----- MATERIAL FOR THE TASK

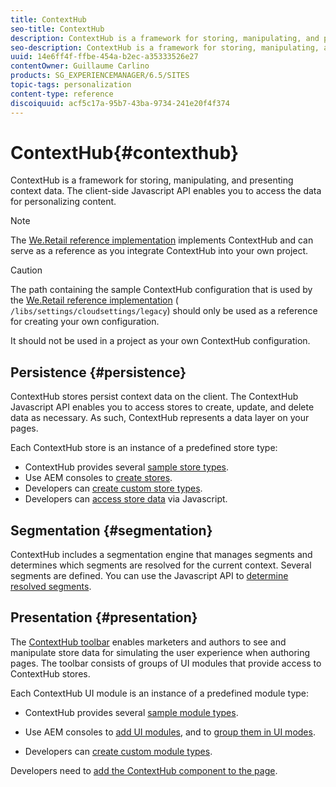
 ```yaml
---
title: ContextHub
seo-title: ContextHub
description: ContextHub is a framework for storing, manipulating, and presenting context data
seo-description: ContextHub is a framework for storing, manipulating, and presenting context data
uuid: 14e6ff4f-ffbe-454a-b2ec-a35333526e27
contentOwner: Guillaume Carlino
products: SG_EXPERIENCEMANAGER/6.5/SITES
topic-tags: personalization
content-type: reference
discoiquuid: acf5c17a-95b7-43ba-9734-241e20f4f374
---
```


# ContextHub{#contexthub}

ContextHub is a framework for storing, manipulating, and presenting context data. The client-side Javascript API enables you to access the data for personalizing content.

>[!NOTE]
>
>The [We.Retail reference implementation](/help/sites-developing/we-retail.md) implements ContextHub and can serve as a reference as you integrate ContextHub into your own project.

>[!CAUTION]
>
>The path containing the sample ContextHub configuration that is used by the [We.Retail reference implementation](/help/sites-developing/we-retail.md) ( `/libs/settings/cloudsettings/legacy`) should only be used as a reference for creating your own configuration.
>
>It should not be used in a project as your own ContextHub configuration.

## Persistence {#persistence}

ContextHub stores persist context data on the client. The ContextHub Javascript API enables you to access stores to create, update, and delete data as necessary. As such, ContextHub represents a data layer on your pages.

Each ContextHub store is an instance of a predefined store type:

* ContextHub provides several [sample store types](/help/sites-developing/ch-samplestores.md).
* Use AEM consoles to [create stores](ch-configuring.md#creating-a-contexthub-store).
* Developers can [create custom store types](/help/sites-developing/ch-extend.md#creating-custom-store-candidates).
* Developers can [access store data](/help/sites-developing/ch-adding.md#interacting-with-contexthub-stores) via Javascript.

## Segmentation {#segmentation}

ContextHub includes a segmentation engine that manages segments and determines which segments are resolved for the current context. Several segments are defined. You can use the Javascript API to [determine resolved segments](/help/sites-developing/ch-adding.md#determining-resolved-contexthub-segments).

## Presentation {#presentation}

The [ContextHub toolbar](/help/sites-authoring/ch-previewing.md) enables marketers and authors to see and manipulate store data for simulating the user experience when authoring pages. The toolbar consists of groups of UI modules that provide access to ContextHub stores.

Each ContextHub UI module is an instance of a predefined module type:

* ContextHub provides several [sample module types](/help/sites-developing/ch-samplemodules.md).
* Use AEM consoles to [add UI modules](ch-configuring.md#adding-a-ui-module), and to [group them in UI modes](ch-configuring.md#adding-a-ui-mode).

* Developers can [create custom module types](/help/sites-developing/ch-extend.md#creating-contexthub-ui-module-types).

Developers need to [add the ContextHub component to the page](/help/sites-developing/ch-adding.md).
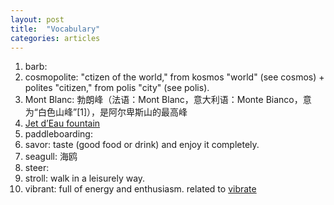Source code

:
 ```yaml
---
layout: post
title:  "Vocabulary"
categories: articles 
---
```


1. barb:
1. cosmopolite: "ctizen of the world," from kosmos "world" (see cosmos) + polites "citizen," from polis "city" (see polis).
1. Mont Blanc: 勃朗峰（法语：Mont Blanc，意大利语：Monte Bianco，意为“白色山峰”[1]），是阿尔卑斯山的最高峰
1. [Jet d’Eau fountain][Jet d'Eau]
1. paddleboarding:
1. savor: taste (good food or drink) and enjoy it completely.
1. seagull: 海鸥
1. steer: 
1. stroll: walk in a leisurely way.
1. vibrant: full of energy and enthusiasm. related to [vibrate][vibrant-etymology]

[vibrant-etymology]: https://www.etymonline.com/search?q=vibrant
[Jet d'Eau]: https://en.wikipedia.org/wiki/Jet_d%27Eau
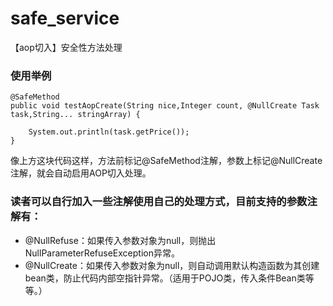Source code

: # safe_service
【aop切入】安全性方法处理

### 使用举例
```
@SafeMethod
public void testAopCreate(String nice,Integer count, @NullCreate Task task,String... stringArray) {

	System.out.println(task.getPrice());
}
```

像上方这块代码这样，方法前标记@SafeMethod注解，参数上标记@NullCreate注解，就会自动启用AOP切入处理。

### 读者可以自行加入一些注解使用自己的处理方式，目前支持的参数注解有：
* @NullRefuse：如果传入参数对象为null，则抛出NullParameterRefuseException异常。
* @NullCreate：如果传入参数对象为null，则自动调用默认构造函数为其创建bean类，防止代码内部空指针异常。（适用于POJO类，传入条件Bean类等等。）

----------

WHAT IS REQUIRED:
Your task is to reproduce all of the material exactly. The pictures stay out.

ANSWER SECTION:
 ```yaml
---
title: ContextHub
seo-title: ContextHub
description: ContextHub is a framework for storing, manipulating, and presenting context data
seo-description: ContextHub is a framework for storing, manipulating, and presenting context data
uuid: 14e6ff4f-ffbe-454a-b2ec-a35333526e27
contentOwner: Guillaume Carlino
products: SG_EXPERIENCEMANAGER/6.5/SITES
topic-tags: personalization
content-type: reference
discoiquuid: acf5c17a-95b7-43ba-9734-241e20f4f374
---
```


# ContextHub{#contexthub}

ContextHub is a framework for storing, manipulating, and presenting context data. The client-side Javascript API enables you to access the data for personalizing content.

>[!NOTE]
>
>The [We.Retail reference implementation](/help/sites-developing/we-retail.md) implements ContextHub and can serve as a reference as you integrate ContextHub into your own project.

>[!CAUTION]
>
>The path containing the sample ContextHub configuration that is used by the [We.Retail reference implementation](/help/sites-developing/we-retail.md) ( `/libs/settings/cloudsettings/legacy`) should only be used as a reference for creating your own configuration.
>
>It should not be used in a project as your own ContextHub configuration.

## Persistence {#persistence}

ContextHub stores persist context data on the client. The ContextHub Javascript API enables you to access stores to create, update, and delete data as necessary. As such, ContextHub represents a data layer on your pages.

Each ContextHub store is an instance of a predefined store type:

* ContextHub provides several [sample store types](/help/sites-developing/ch-samplestores.md).
* Use AEM consoles to [create stores](ch-configuring.md#creating-a-contexthub-store).
* Developers can [create custom store types](/help/sites-developing/ch-extend.md#creating-custom-store-candidates).
* Developers can [access store data](/help/sites-developing/ch-adding.md#interacting-with-contexthub-stores) via Javascript.

## Segmentation {#segmentation}

ContextHub includes a segmentation engine that manages segments and determines which segments are resolved for the current context. Several segments are defined. You can use the Javascript API to [determine resolved segments](/help/sites-developing/ch-adding.md#determining-resolved-contexthub-segments).

## Presentation {#presentation}

The [ContextHub toolbar](/help/sites-authoring/ch-previewing.md) enables marketers and authors to see and manipulate store data for simulating the user experience when authoring pages. The toolbar consists of groups of UI modules that provide access to ContextHub stores.

Each ContextHub UI module is an instance of a predefined module type:

* ContextHub provides several [sample module types](/help/sites-developing/ch-samplemodules.md).
* Use AEM consoles to [add UI modules](ch-configuring.md#adding-a-ui-module), and to [group them in UI modes](ch-configuring.md#adding-a-ui-mode).

* Developers can [create custom module types](/help/sites-developing/ch-extend.md#creating-contexthub-ui-module-types).

Developers need to [add the ContextHub component to the page](/help/sites-developing/ch-adding.md).
Source code

:
 ```yaml
---
layout: post
title:  "Vocabulary"
categories: articles 
---
```


1. barb:
1. cosmopolite: "ctizen of the world," from kosmos "world" (see cosmos) + polites "citizen," from polis "city" (see polis).
1. Mont Blanc: 勃朗峰（法语：Mont Blanc，意大利语：Monte Bianco，意为“白色山峰”[1]），是阿尔卑斯山的最高峰
1. [Jet d’Eau fountain][Jet d'Eau]
1. paddleboarding:
1. savor: taste (good food or drink) and enjoy it completely.
1. seagull: 海鸥
1. steer: 
1. stroll: walk in a leisurely way.
1. vibrant: full of energy and enthusiasm. related to [vibrate][vibrant-etymology]

[vibrant-etymology]: https://www.etymonline.com/search?q=vibrant
[Jet d'Eau]: https://en.wikipedia.org/wiki/Jet_d%27Eau
Source code

: # safe_service
【aop切入】安全性方法处理

### 使用举例
```
@SafeMethod
public void testAopCreate(String nice,Integer count, @NullCreate Task task,String... stringArray) {

	System.out.println(task.getPrice());
}
```

像上方这块代码这样，方法前标记@SafeMethod注解，参数上标记@NullCreate注解，就会自动启用AOP切入处理。

### 读者可以自行加入一些注解使用自己的处理方式，目前支持的参数注解有：
* @NullRefuse：如果传入参数对象为null，则抛出NullParameterRefuseException异常。
* @NullCreate：如果传入参数对象为null，则自动调用默认构造函数为其创建bean类，防止代码内部空指针异常。（适用于POJO类，传入条件Bean类等等。）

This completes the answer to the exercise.